| Component | Minimum / Recommended | Rationale |
|---|---|---|
| CPU | 2× high‑core Intel Xeon Scalable or AMD EPYC (≥ 32 cores, 8 memory channels) | Memory‑bound solvers need high bandwidth and many threads. |
| System RAM | ≥ 256 GB (512–1 TB for heavy CPU workloads) | Typical scientific workflows use 256–512 GB; 1 TB is common for very large simulations. |
| GPU(s) | • FP64‑required → NVIDIA compute class (L40S, H200, etc.) • FP32‑only → RTX 6000 Ada / RTX 5090 / RTX 5080 (≥ 12–32 GB VRAM each) |
Double‑precision workloads must use compute GPUs; single‑precision can use high‑end RTX cards. |
| Total GPU VRAM | ≥ 2× GPU memory (e.g., 2 × 32 GB = 64 GB) | System RAM should be at least twice the total VRAM for staging and CPU‑to‑GPU mapping. |
| Storage | • Primary OS/Apps: NVMe SSD ≥ 1 TB • Scratch / data: additional NVMe (≥ 1 TB) or SATA SSD (≥ 2–4 TB). • Large datasets: 10 GbE‑connected NAS or local HDDs. |
NVMe gives fastest I/O; scratch space is often needed for quantum chemistry and other out‑of‑core tasks. |
| Cooling & Power | Rack‑mounted chassis with adequate airflow (passive cooling for
L40S/H200).
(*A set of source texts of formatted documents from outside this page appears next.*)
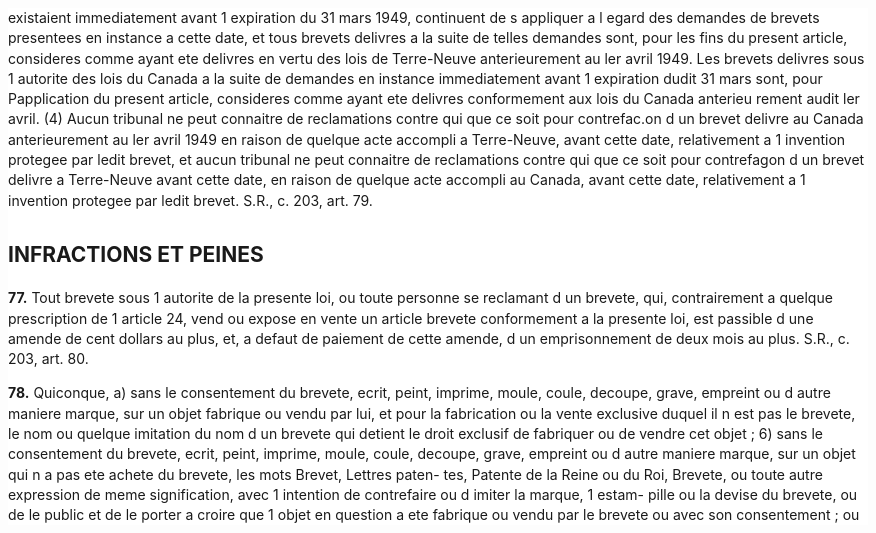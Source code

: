 existaient immediatement avant 1 expiration
du 31 mars 1949, continuent de s appliquer a
l egard des demandes de brevets presentees
en instance a cette date, et tous brevets
delivres a la suite de telles demandes sont,
pour les fins du present article, consideres
comme ayant ete delivres en vertu des lois de
Terre-Neuve anterieurement au ler avril 1949.
Les brevets delivres sous 1 autorite des lois du
Canada a la suite de demandes en instance
immediatement avant 1 expiration dudit 31
mars sont, pour Papplication du present
article, consideres comme ayant ete delivres
conformement aux lois du Canada anterieu
rement audit ler avril.
(4) Aucun tribunal ne peut connaitre de
reclamations contre qui que ce soit pour
contrefac.on d un brevet delivre au Canada
anterieurement au ler avril 1949 en raison de
quelque acte accompli a Terre-Neuve, avant
cette date, relativement a 1 invention protegee
par ledit brevet, et aucun tribunal ne peut
connaitre de reclamations contre qui que ce
soit pour contrefagon d un brevet delivre a
Terre-Neuve avant cette date, en raison de
quelque acte accompli au Canada, avant cette
date, relativement a 1 invention protegee par
ledit brevet. S.R., c. 203, art. 79.

## INFRACTIONS ET PEINES

**77.** Tout brevete sous 1 autorite de la
presente loi, ou toute personne se reclamant
d un brevete, qui, contrairement a quelque
prescription de 1 article 24, vend ou expose en
vente un article brevete conformement a la
presente loi, est passible d une amende de
cent dollars au plus, et, a defaut de paiement
de cette amende, d un emprisonnement de
deux mois au plus. S.R., c. 203, art. 80.

**78.** Quiconque,
a) sans le consentement du brevete, ecrit,
peint, imprime, moule, coule, decoupe,
grave, empreint ou d autre maniere marque,
sur un objet fabrique ou vendu par lui, et
pour la fabrication ou la vente exclusive
duquel il n est pas le brevete, le nom ou
quelque imitation du nom d un brevete qui
detient le droit exclusif de fabriquer ou de
vendre cet objet ;
6) sans le consentement du brevete, ecrit,
peint, imprime, moule, coule, decoupe,
grave, empreint ou d autre maniere marque,
sur un objet qui n a pas ete achete du
brevete, les mots Brevet, Lettres paten-
tes, Patente de la Reine ou du Roi,
Brevete, ou toute autre expression de
meme signification, avec 1 intention de
contrefaire ou d imiter la marque, 1 estam-
pille ou la devise du brevete, ou de
le public et de le porter a croire que 1 objet
en question a ete fabrique ou vendu par le
brevete ou avec son consentement ; ou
Power supply ≥ 1200 W (adjust per GPU count). |
Compute GPUs are large, passively cooled; high‑end RTX cards need robust PSU and cooling. |
| Networking | 10 GbE NIC (or higher) for NAS/cluster connectivity. | Enables fast transfer of large datasets and remote scratch spaces. |
Quick Take‑away
- CPU + RAM: 32‑core CPU, 256–512 GB RAM (1 TB if you can afford it).
- GPU: If FP64 is needed → NVIDIA compute GPU; otherwise a high‑end RTX card with ≥12 GB VRAM per GPU.
- Memory Ratio: System RAM ≥ 2× total GPU VRAM.
- Storage: NVMe 1 TB + extra NVMe or SATA SSD for scratch/data.